On Wed, 14 Jan 2026 09:38:40 GMT, Volkan Yazici <[email protected]> wrote:

>> src/hotspot/share/opto/library_call.hpp line 170:
>> 
>>> 168:                                     Node* length, bool char_count,
>>> 169:                                     bool halt_on_oob = false,
>>> 170:                                     bool is_opaque = false);
>> 
>> Do we really need to introduce two new toggles: `halt_on_oob` and 
>> `is_opaque`? At all call-sites either one of the following is used:
>> 
>> 1. `halt_on_oob=true, is_opaque=!VerifyIntrinsicChecks`
>> 2. defaults (i.e., `halt_on_oob=is_opaque=false`)
>> 
>> Can we instead only settle one, e.g., `halt_on_oob=VerifyIntrinsicChecks`?
>
> Giving this a second thought, do we need these two flags anyway? That is,
> 
> 1. We can remove `if (is_opaque)` add the `OpaqueGuard` anyway, since it is 
> ineffective for `!ASSERT`. (This is what `must_be_not_null` does too.)
> 2. We can replace `if (halt_on_oob) { ... } else { ... }` with `#ifdef ASSERT 
> ...`.

1. I'm not sure we can always do that: 
`LibraryCallKit::generate_string_range_check` is called from places that don't 
yet have Java range checks and we must not add an opaque node in those cases 
(or we end up without checks in prod builds).
2. For a similar reason I'd leave `if (halt_on_oob)` condition: for calls to  
`LibraryCallKit::generate_string_range_check` that don't yet have Java range 
checks the method behaves like it did before.
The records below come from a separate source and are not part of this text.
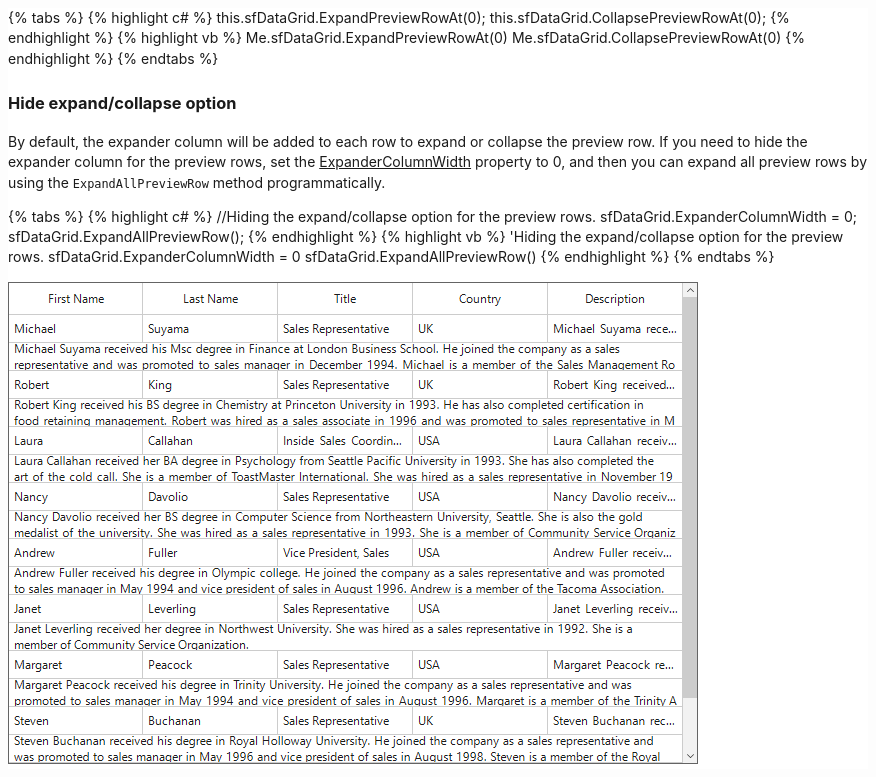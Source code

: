 {% tabs %}
{% highlight c# %}
this.sfDataGrid.ExpandPreviewRowAt(0);
this.sfDataGrid.CollapsePreviewRowAt(0);
{% endhighlight %}
{% highlight vb %}
Me.sfDataGrid.ExpandPreviewRowAt(0)
Me.sfDataGrid.CollapsePreviewRowAt(0)
{% endhighlight %}
{% endtabs %}

### Hide expand/collapse option 

By default, the expander column will be added to each row to expand or collapse the preview row. If you need to hide the expander column for the preview rows, set the [ExpanderColumnWidth](https://help.syncfusion.com/cr/windowsforms/Syncfusion.WinForms.DataGrid.SfDataGrid.html#Syncfusion_WinForms_DataGrid_SfDataGrid_ExpanderColumnWidth) property to 0, and then you can expand all preview rows by using the `ExpandAllPreviewRow` method programmatically.

{% tabs %}
{% highlight c# %}
//Hiding the expand/collapse option for the preview rows. 
sfDataGrid.ExpanderColumnWidth = 0;
sfDataGrid.ExpandAllPreviewRow();
{% endhighlight %}
{% highlight vb %}
'Hiding the expand/collapse option for the preview rows. 
sfDataGrid.ExpanderColumnWidth = 0
sfDataGrid.ExpandAllPreviewRow()
{% endhighlight %}
{% endtabs %}

![Winforms data grid is shown without Expand option of the preview rows](PreviewRow_images/PreviewRow_img7.png)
For "new" calls it adds the 
`Halt` node (which will then be removed together with the guard in prod builds).

So, on the one hand we can keep `halt_on_oob` alone as discriminant between 
"new" and "old" call sites. On the other we can get rid of 
`VerifyIntrinsicChecks` because we implicitly add the additional range check in 
debug builds (always). 

I've modified the code accordingly. What do you think?